Tuesday, March 29, 2005

"When the revolution comes..."

That's what we said back in the day, as they now say. My parents' generation spoke of in my day or in the good ole days. It seems young people always look forward as the old look back.
I find that the best way to hold on to youth is to join the younger set as they look forward. Jonathan Edelstein's post is a glowing example of bright, if ominous, expectations.

In case anyone was uncertain up to now, the events in Kyrgyzstan have made it crystal clear that the world is in its biggest wave of sustained grass-roots revolution since 1989. During the past two years, protesters in six countries have succeeded in driving governments out of office, with four of the incidents happening within the past six months. Not all of these have led to immediate democratization - the two Bolivian revolts have left the political system largely unchanged, and the jury's still out on Kyrgyzstan and Lebanon, but the idea that the people can overthrow a repressive government has taken firm root.

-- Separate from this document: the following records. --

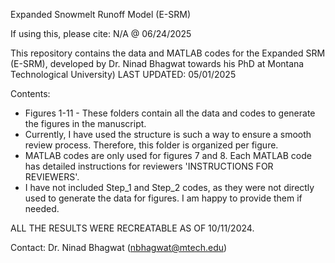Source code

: Expanded Snowmelt Runoff Model (E-SRM)

If using this, please cite: N/A @ 06/24/2025

This repository contains the data and MATLAB codes for the Expanded SRM (E-SRM),
  developed by Dr. Ninad Bhagwat towards his PhD at Montana Technological University)
  LAST UPDATED: 05/01/2025

Contents:
  - Figures 1-11 - These folders contain all the data and codes to generate the figures in the manuscript.
  - Currently, I have used the structure is such a way to ensure a smooth review process. Therefore, this folder is organized per figure.
  - MATLAB codes are only used for figures 7 and 8. Each MATLAB code has detailed instructions for reviewers 'INSTRUCTIONS FOR REVIEWERS'. 
  - I have not included Step_1 and Step_2 codes, as they were not directly used to generate the data for figures. I am happy to provide them if needed.

ALL THE RESULTS WERE RECREATABLE AS OF 10/11/2024.

Contact: Dr. Ninad Bhagwat (nbhagwat@mtech.edu)
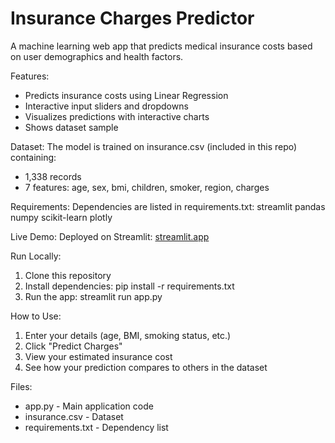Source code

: # Insurance Charges Predictor

A machine learning web app that predicts medical insurance costs based on user demographics and health factors.

Features:
- Predicts insurance costs using Linear Regression
- Interactive input sliders and dropdowns
- Visualizes predictions with interactive charts
- Shows dataset sample

Dataset:
The model is trained on insurance.csv (included in this repo) containing:
- 1,338 records
- 7 features: age, sex, bmi, children, smoker, region, charges

Requirements:
Dependencies are listed in requirements.txt:
streamlit
pandas
numpy
scikit-learn
plotly

Live Demo:
Deployed on Streamlit: 
[streamlit.app](https://insurancecelebalw6.streamlit.app/)

Run Locally:
1. Clone this repository
2. Install dependencies: pip install -r requirements.txt
3. Run the app: streamlit run app.py

How to Use:
1. Enter your details (age, BMI, smoking status, etc.)
2. Click "Predict Charges"
3. View your estimated insurance cost
4. See how your prediction compares to others in the dataset

Files:
- app.py - Main application code
- insurance.csv - Dataset
- requirements.txt - Dependency list
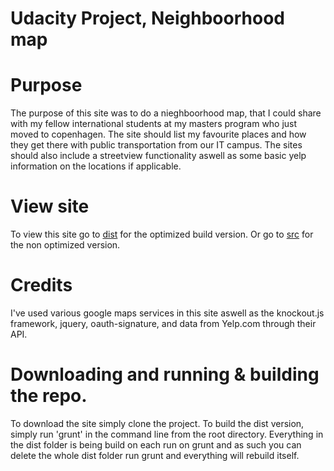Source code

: # Udacity Project, Neighboorhood map

# Purpose
The purpose of this site was to do a nieghboorhood map, that I could share with my fellow international students
at my masters program who just moved to copenhagen. The site should list my favourite places and how they get there
with public transportation from our IT campus. The sites should also include a streetview functionality aswell as some basic yelp information on the locations if applicable.

# View site
To view this site go to [dist](http://nielslindberg.github.io/dist) for the optimized build version.
Or go to [src](http://nielslindberg.github.io/dist) for the non optimized version.

# Credits
I've used various google maps services in this site aswell as the knockout.js framework, jquery, oauth-signature, and data from Yelp.com through their API.

# Downloading and running & building the repo.
To download the site simply clone the project. To build the dist version, simply run 'grunt' in the command line from the root directory. Everything in the dist folder is being build on each run on grunt and as such you can delete the whole dist folder run grunt and everything will rebuild itself.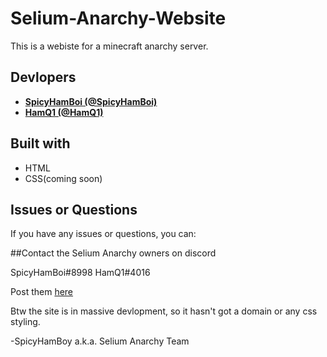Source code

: # Selium-Anarchy-Website
This is a webiste for a minecraft anarchy server.

## Devlopers
* **[SpicyHamBoi (@SpicyHamBoi)](https://github.com/SpicyHamBoi)** 
* **[HamQ1 (@HamQ1)](https://github.com/HamQ1)**

## Built with
* HTML
* CSS(coming soon)

## Issues or Questions

If you have any issues or questions, you can:

##Contact the Selium Anarchy owners on discord

SpicyHamBoi#8998 HamQ1#4016

Post them [here](https://github.com/SpicyHamBoi/Selium-Anarchy-Website/issues)


Btw the site is in massive devlopment, so it hasn't got a domain or any css styling.

-SpicyHamBoy a.k.a. Selium Anarchy Team
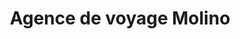---
title: "Agence de voyage Molino"
url: /montreal/agence-de-voyage-molino/
shop: travel agency
---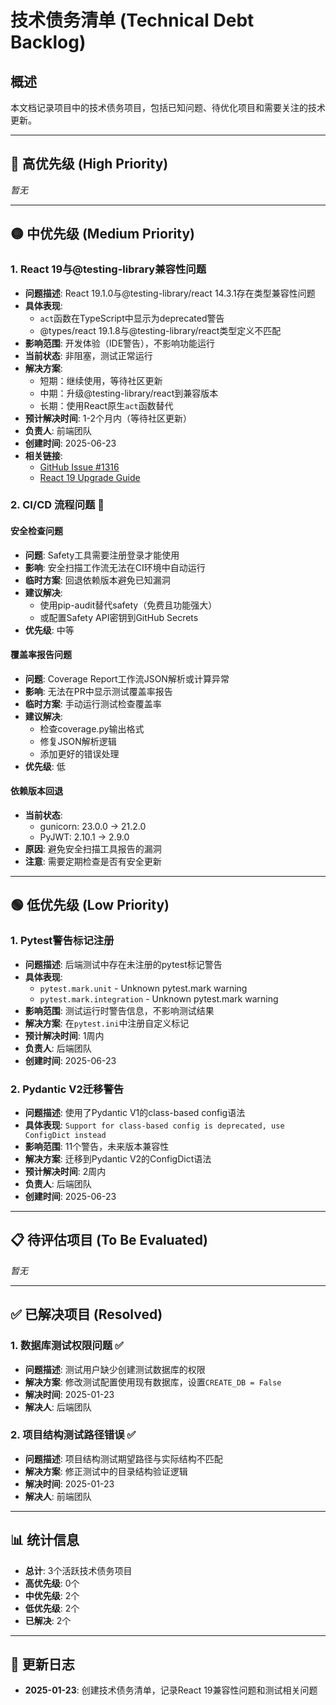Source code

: # 技术债务清单 (Technical Debt Backlog)

## 概述
本文档记录项目中的技术债务项目，包括已知问题、待优化项目和需要关注的技术更新。

---

## 🔴 高优先级 (High Priority)

*暂无*

---

## 🟡 中优先级 (Medium Priority)

### 1. React 19与@testing-library兼容性问题
- **问题描述**: React 19.1.0与@testing-library/react 14.3.1存在类型兼容性问题
- **具体表现**: 
  - `act`函数在TypeScript中显示为deprecated警告
  - @types/react 19.1.8与@testing-library/react类型定义不匹配
- **影响范围**: 开发体验（IDE警告），不影响功能运行
- **当前状态**: 非阻塞，测试正常运行
- **解决方案**: 
  - 短期：继续使用，等待社区更新
  - 中期：升级@testing-library/react到兼容版本
  - 长期：使用React原生`act`函数替代
- **预计解决时间**: 1-2个月内（等待社区更新）
- **负责人**: 前端团队
- **创建时间**: 2025-06-23
- **相关链接**: 
  - [GitHub Issue #1316](https://github.com/testing-library/react-testing-library/issues/1316)
  - [React 19 Upgrade Guide](https://react.dev/blog/2024/04/25/react-19-upgrade-guide)

### 2. CI/CD 流程问题 🔧

#### 安全检查问题
- **问题**: Safety工具需要注册登录才能使用
- **影响**: 安全扫描工作流无法在CI环境中自动运行
- **临时方案**: 回退依赖版本避免已知漏洞
- **建议解决**: 
  - 使用pip-audit替代safety（免费且功能强大）
  - 或配置Safety API密钥到GitHub Secrets
- **优先级**: 中等

#### 覆盖率报告问题  
- **问题**: Coverage Report工作流JSON解析或计算异常
- **影响**: 无法在PR中显示测试覆盖率报告
- **临时方案**: 手动运行测试检查覆盖率
- **建议解决**:
  - 检查coverage.py输出格式
  - 修复JSON解析逻辑
  - 添加更好的错误处理
- **优先级**: 低

#### 依赖版本回退
- **当前状态**: 
  - gunicorn: 23.0.0 → 21.2.0
  - PyJWT: 2.10.1 → 2.9.0
- **原因**: 避免安全扫描工具报告的漏洞
- **注意**: 需要定期检查是否有安全更新

---

## 🟢 低优先级 (Low Priority)

### 1. Pytest警告标记注册
- **问题描述**: 后端测试中存在未注册的pytest标记警告
- **具体表现**: 
  - `pytest.mark.unit` - Unknown pytest.mark warning
  - `pytest.mark.integration` - Unknown pytest.mark warning
- **影响范围**: 测试运行时警告信息，不影响测试结果
- **解决方案**: 在`pytest.ini`中注册自定义标记
- **预计解决时间**: 1周内
- **负责人**: 后端团队
- **创建时间**: 2025-06-23

### 2. Pydantic V2迁移警告
- **问题描述**: 使用了Pydantic V1的class-based config语法
- **具体表现**: `Support for class-based config is deprecated, use ConfigDict instead`
- **影响范围**: 11个警告，未来版本兼容性
- **解决方案**: 迁移到Pydantic V2的ConfigDict语法
- **预计解决时间**: 2周内
- **负责人**: 后端团队
- **创建时间**: 2025-06-23

---

## 📋 待评估项目 (To Be Evaluated)

*暂无*

---

## ✅ 已解决项目 (Resolved)

### 1. 数据库测试权限问题 ✅
- **问题描述**: 测试用户缺少创建测试数据库的权限
- **解决方案**: 修改测试配置使用现有数据库，设置`CREATE_DB = False`
- **解决时间**: 2025-01-23
- **解决人**: 后端团队

### 2. 项目结构测试路径错误 ✅
- **问题描述**: 项目结构测试期望路径与实际结构不匹配
- **解决方案**: 修正测试中的目录结构验证逻辑
- **解决时间**: 2025-01-23
- **解决人**: 前端团队

---

## 📊 统计信息

- **总计**: 3个活跃技术债务项目
- **高优先级**: 0个
- **中优先级**: 2个
- **低优先级**: 2个
- **已解决**: 2个

---

## 🔄 更新日志

- **2025-01-23**: 创建技术债务清单，记录React 19兼容性问题和测试相关问题 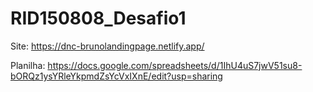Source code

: # RID150808_Desafio1

Site: https://dnc-brunolandingpage.netlify.app/

Planilha: https://docs.google.com/spreadsheets/d/1IhU4uS7jwV51su8-bORQz1ysYRleYkpmdZsYcVxIXnE/edit?usp=sharing
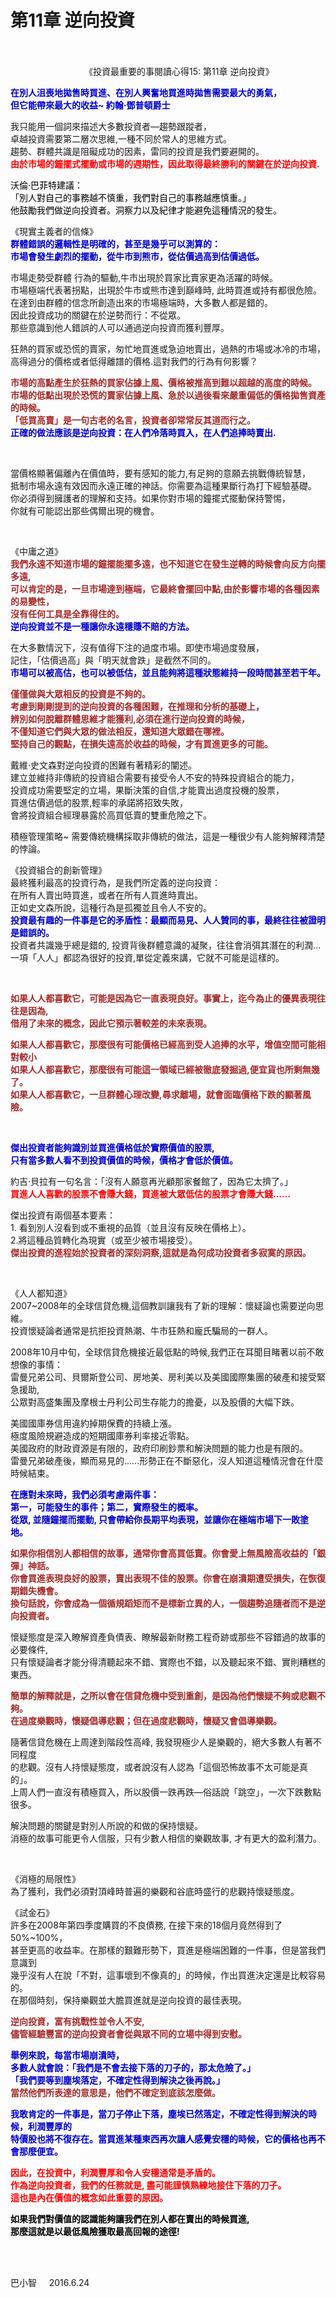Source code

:# 第11章 逆向投資


<div class="entry-content" itemprop="text">
			<div style="text-align: center">
<img alt="" src="http://smart0806tw.statementdog.com/wp-content/uploads/yam/1576c5bdcd9301.png" style="border-width: 0; margin: 0.7em 0;"></div>
<p>&nbsp; &nbsp; &nbsp; &nbsp; &nbsp; &nbsp; &nbsp; &nbsp; &nbsp; &nbsp; &nbsp; &nbsp; &nbsp; &nbsp; &nbsp; 《投資最重要的事閱讀心得15: 第11章 逆向投資》</p>
<p><span id="more-10"></span></p>
<p class="p1">
<span style="color:#0000cd;"><strong><span class="s1"><span style="background-color:#ffffff;">在別人沮喪地拋售時買進、在別人興奮地買進時拋售需要最大的勇氣，</span><br>
<span style="background-color:#ffffff;">但它能帶來最大的收益~ 約翰·鄧普頓爵士</span></span></strong></span></p>
<p class="p2">
我只能用一個詞來描述大多數投資者—趨勢跟蹤者，<br>
卓越投資需要第二層次思維,一種不同於常人的思維方式。<br>
趨勢、群體共識是阻礙成功的因素，雷同的投資是我們要避開的。<br>
<span style="color:#ff0000;"><strong>由於市場的鐘擺式擺動或市場的週期性，因此取得最終勝利的關鍵在於逆向投資.</strong></span></p>
<p class="p2">
<span style="color:#000000;">沃倫·巴菲特建議：<br>
「別人對自己的事務越不慎重，我們對自己的事務越應慎重。」<br>
他鼓勵我們做逆向投資者。洞察力以及紀律才能避免這種情況的發生。</span></p>
<p class="p2">
《現實主義者的信條》<br>
<span style="color:#0000cd;"><strong>群體錯誤的邏輯性是明確的，甚至是幾乎可以測算的：<br>
市場會發生劇烈的擺動，從牛市到熊市，從估價過高到估價過低。</strong></span></p>
<p class="p2">
市場走勢受群體 行為的驅動,牛市出現於買家比賣家更為活躍的時候。<br>
市場極端代表著拐點，出現於牛市或熊市達到巔峰時, 此時買進或持有都很危險。<br>
在達到由群體的信念所創造出來的市場極端時，大多數人都是錯的。<br>
因此投資成功的關鍵在於逆勢而行：不從眾。<br>
那些意識到他人錯誤的人可以通過逆向投資而獲利豐厚。</p>
<p class="p2">
狂熱的買家或恐慌的賣家，匆忙地買進或急迫地賣出，過熱的市場或冰冷的市場，<br>
高得過分的價格或者低得離譜的價格.這對我們的行為有何影響？</p>
<p class="p2">
<strong><span style="color:#a52a2a;">市場的高點產生於狂熱的買家佔據上風、價格被推高到難以超越的高度的時候。<br>
市場的低點出現於恐慌的賣家佔據上風、急於以過後看來嚴重偏低的價格拋售資產的時候。<br>
「低買高賣」是一句古老的名言，投資者卻常常反其道而行之。</span><br>
<span style="color:#0000cd;">正確的做法應該是逆向投資：在人們冷落時買入，在人們追捧時賣出.</span></strong></p>
<p class="p2">
&nbsp;</p>
<p class="p1">
<span class="s1">當價格顯著偏離內在價值時，要有感知的能力,有足夠的意願去挑戰傳統智慧，<br>
抵制市場永遠有效因而永遠正確的神話。你需要為這種果斷行為打下經驗基礎。<br>
你必須得到擁護者的理解和支持。如果你對市場的鐘擺式擺動保持警惕，<br>
你就有可能認出那些偶爾出現的機會。</span></p>
<p class="p2">
&nbsp;</p>
<p class="p1">
<span class="s1">《中庸之道》</span><br>
<span style="color:#a52a2a;"><strong>我們永遠不知道市場的鐘擺能擺多遠，也不知道它在發生逆轉的時候會向反方向擺多遠,<br>
可以肯定的是，一旦市場達到極端，它最終會擺回中點,由於影響市場的各種因素的易變性，<br>
沒有任何工具是全靠得住的。</strong></span><br>
<span style="color:#0000cd;"><strong>逆向投資並不是一種讓你永遠穩賺不賠的方法。</strong></span></p>
<p class="p1">
<span class="s1">在大多數情況下，沒有值得下注的過度市場。即使市場過度發展，<br>
記住，「估價過高」與「明天就會跌」是截然不同的。<br>
<span style="color:#0000cd;"><strong>市場可以被高估，也可以被低估，並且能夠將這種狀態維持一段時間甚至若干年。</strong></span></span></p>
<p class="p2">
<span style="color:#a52a2a;"><strong>僅僅做與大眾相反的投資是不夠的。<br>
考慮到剛剛提到的逆向投資的各種困難，在推理和分析的基礎上，<br>
辨別如何脫離群體思維才能獲利,必須在進行逆向投資的時候，<br>
不僅知道它們與大眾的做法相反，還知道大眾錯在哪裡。<br>
堅持自己的觀點，在損失遠高於收益的時候，才有買進更多的可能。</strong></span></p>
<p class="p2">
戴維·史文森對逆向投資的困難有著精彩的闡述。<br>
建立並維持非傳統的投資組合需要有接受令人不安的特殊投資組合的能力，<br>
投資成功需要堅定的立場，果斷決策的自信,才能賣出過度投機的股票，<br>
買進估價過低的股票,輕率的承諾將招致失敗，<br>
會將投資組合經理暴露於高買低賣的雙重危險之下。</p>
<p class="p1">
<span class="s1">積極管理策略~ 需要傳統機構採取非傳統的做法，這是一種很少有人能夠解釋清楚的悖論。</span></p>
<p class="p2">
《投資組合的創新管理》<br>
最終獲利最高的投資行為，是我們所定義的逆向投資：<br>
在所有人賣出時買進，或者在所有人買進時賣出。<br>
正如史文森所說，這種行為是孤獨並且令人不安的。<br>
<span style="color:#0000cd;"><strong>投資最有趣的一件事是它的矛盾性：最顯而易見、人人贊同的事，最終往往被證明是錯誤的。</strong></span><br>
投資者共識幾乎總是錯的, 投資背後群體意識的凝聚，往往會消弭其潛在的利潤…<br>
一項「人人」都認為很好的投資,單從定義來講，它就不可能是這樣的。</p>
<p class="p2">
&nbsp;</p>
<p class="p1">
<span style="color:#a52a2a;"><strong><span class="s1">如果人人都喜歡它，可能是因為它一直表現良好。事實上，迄今為止的優異表現往往是因為,<br>
借用了未來的概念，因此它預示著較差的未來表現。</span></strong></span></p>
<p class="p2">
<span style="color:#a52a2a;"><strong>如果人人都喜歡它，那麼很有可能價格已經高到受人追捧的水平，增值空間可能相對較小<br>
如果人人都喜歡它，那麼很有可能這一領域已經被徹底發掘過,便宜貨也所剩無幾了。<br>
如果人人都喜歡它，一旦群體心理改變,尋求離場，就會面臨價格下跌的顯著風險。</strong></span></p>
<p class="p2">
&nbsp;</p>
<p class="p1">
<span style="color:#0000cd;"><strong><span class="s1">傑出投資者能夠識別並買進價格低於實際價值的股票,<br>
只有當多數人看不到投資價值的時候，價格才會低於價值。</span></strong></span></p>
<p class="p2">
約吉·貝拉有一句名言：「沒有人願意再光顧那家餐館了，因為它太擠了。」<br>
<span style="color:#ff0000;"><strong>買進人人喜歡的股票不會賺大錢，買進被大眾低估的股票才會賺大錢……</strong></span></p>
<p class="p2">
傑出投資有兩個基本要素：<br>
1. 看到別人沒看到或不重視的品質（並且沒有反映在價格上）。<br>
2.將這種品質轉化為現實（或至少被市場接受）。<br>
<span style="color:#a52a2a;"><strong>傑出投資的進程始於投資者的深刻洞察,這就是為何成功投資者多寂寞的原因。</strong></span></p>
<p class="p2">
&nbsp;</p>
<p class="p1">
<span class="s1">《人人都知道》</span><br>
2007~2008年的全球信貸危機,這個教訓讓我有了新的理解：懷疑論也需要逆向思維。<br>
投資懷疑論者通常是抗拒投資熱潮、牛市狂熱和龐氏騙局的一群人。</p>
<p class="p2">
2008年10月中旬，全球信貸危機接近最低點的時候,我們正在耳聞目睹著以前不敢想像的事情：<br>
雷曼兄弟公司、貝爾斯登公司、房地美、房利美以及美國國際集團的破產和接受緊急援助,<br>
公眾對高盛集團及摩根士丹利公司生存能力的擔憂，以及股價的大幅下跌。</p>
<p class="p2">
美國國庫券信用違約掉期保費的持續上漲。<br>
極度風險規避造成的短期國庫券利率接近零點。<br>
美國政府的財政資源是有限的，政府印刷鈔票和解決問題的能力也是有限的。<br>
雷曼兄弟破產後，顯而易見的……形勢正在不斷惡化，沒人知道這種情況會在什麼時候結束。&nbsp;</p>
<p class="p2">
<span style="color:#0000cd;"><strong>在應對未來時，我們必須考慮兩件事：<br>
第一，可能發生的事件；第二，實際發生的概率。<br>
從眾, 並隨鐘擺而擺動, 只會帶給你長期平均表現，並讓你在極端市場下一敗塗地。</strong></span></p>
<p class="p2">
<span style="color:#a52a2a;"><strong>如果你相信別人都相信的故事，通常你會高買低賣。你會愛上無風險高收益的「銀彈」神話。<br>
你會買進表現良好的股票，賣出表現不佳的股票。你會在崩潰期遭受損失，在恢復期錯失機會。<br>
換句話說，你會成為一個循規蹈矩而不是標新立異的人，一個趨勢追隨者而不是逆向投資者。</strong></span></p>
<p class="p2">
懷疑態度是深入瞭解資產負債表、瞭解最新財務工程奇跡或那些不容錯過的故事的必要條件,<br>
只有懷疑論者才能分得清聽起來不錯、實際也不錯，以及聽起來不錯、實則糟糕的東西。</p>
<p class="p2">
<span style="color:#a52a2a;"><strong>簡單的解釋就是，之所以會在信貸危機中受到重創，是因為他們懷疑不夠或悲觀不夠。<br>
在過度樂觀時，懷疑倡導悲觀；但在過度悲觀時，懷疑又會倡導樂觀。</strong></span></p>
<p class="p2">
隨著信貸危機在上周達到階段性高峰, 我發現極少人是樂觀的，絕大多數人有著不同程度<br>
的悲觀。沒有人持懷疑態度，或者說沒有人認為「這個恐怖故事不太可能是真的」。<br>
上周人們一直沒有積極買入，所以股價一跌再跌—俗話說「跳空」，一次下跌數點很多。</p>
<p class="p2">
解決問題的關鍵是對別人所說的和做的保持懷疑。<br>
消極的故事可能更令人信服，只有少數人相信的樂觀故事, 才有更大的盈利潛力。</p>
<p class="p2">
&nbsp;</p>
<p class="p1">
<span class="s1">《消極的局限性》</span><br>
為了獲利，我們必須對頂峰時普遍的樂觀和谷底時盛行的悲觀持懷疑態度。</p>
<p class="p2">
《試金石》<br>
許多在2008年第四季度購買的不良債務, 在接下來的18個月竟然得到了50%~100%，<br>
甚至更高的收益率。在那樣的艱難形勢下，買進是極端困難的一件事，但是當我們意識到<br>
幾乎沒有人在說「不對，這事壞到不像真的」的時候，作出買進決定還是比較容易的。<br>
在那個時刻，保持樂觀並大膽買進就是逆向投資的最佳表現。</p>
<p class="p2">
<span style="color:#a52a2a;"><strong>逆向投資，富有挑戰性並令人不安,<br>
儘管經驗豐富的逆向投資者會從與眾不同的立場中得到安慰。</strong></span></p>
<p><span style="color:#0000cd;"><strong>舉例來說，每當市場崩潰時，<br>
多數人就會說：「我們是不會去接下落的刀子的，那太危險了。」<br>
「我們要等到塵埃落定，不確定性得到解決之後再說。」</strong></span><br>
<span style="color:#a52a2a;"><strong>當然他們所表達的意思是，他們不確定到底該怎麼做。</strong></span></p>
<p class="p2">
<span style="color:#0000cd;"><strong>我敢肯定的一件事是，當刀子停止下落，塵埃已然落定，不確定性得到解決的時候，利潤豐厚的<br>
特價股也將不復存在。當買進某種東西再次讓人感覺安穩的時候，它的價格也再不會那麼便宜。</strong></span></p>
<p class="p2">
<span style="color:#ff0000;"><strong>因此，在投資中，利潤豐厚和令人安穩通常是矛盾的。<br>
作為逆向投資者，我們的任務就是, 盡可能謹慎熟練地接住下落的刀子。<br>
這也是內在價值的概念如此重要的原因。</strong></span></p>
<p class="p1">
<span style="color:#000000;"><strong><span class="s1">如果我們對價值的認識能夠讓我們在別人都在賣出的時候買進,<br>
那麼這就是以最低風險獲取最高回報的途徑!</span></strong></span></p>
<p class="p2">
<br>
&nbsp;</p>
<p class="p3">
<span class="s2">巴小智 &nbsp; &nbsp; 2016.6.24</span></p>
<p>
&nbsp;</p>
					</div>
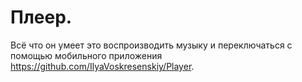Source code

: # Плеер.
Всё что он умеет это воспроизводить музыку и переключаться с помощью мобильного приложения https://github.com/IlyaVoskresenskiy/Player.
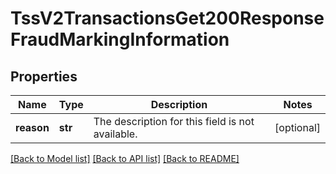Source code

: # TssV2TransactionsGet200ResponseFraudMarkingInformation

## Properties
Name | Type | Description | Notes
------------ | ------------- | ------------- | -------------
**reason** | **str** | The description for this field is not available. | [optional] 

[[Back to Model list]](../README.md#documentation-for-models) [[Back to API list]](../README.md#documentation-for-api-endpoints) [[Back to README]](../README.md)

Which leads to the inevitable question: who's next?

Historically, waves of revolution tended to spread across regions. That pattern has broken down somewhat in the current wave given that television, fax machines and the Internet can spread the news of popular revolts around the world within minutes. Three of the six post-2003 revolts have taken place in the CIS [ed. Commonwealth of Independent States. Jonathan presumes the reader knows what this means.], but the others have been scattered as far as Latin America, the South Pacific and the Levant.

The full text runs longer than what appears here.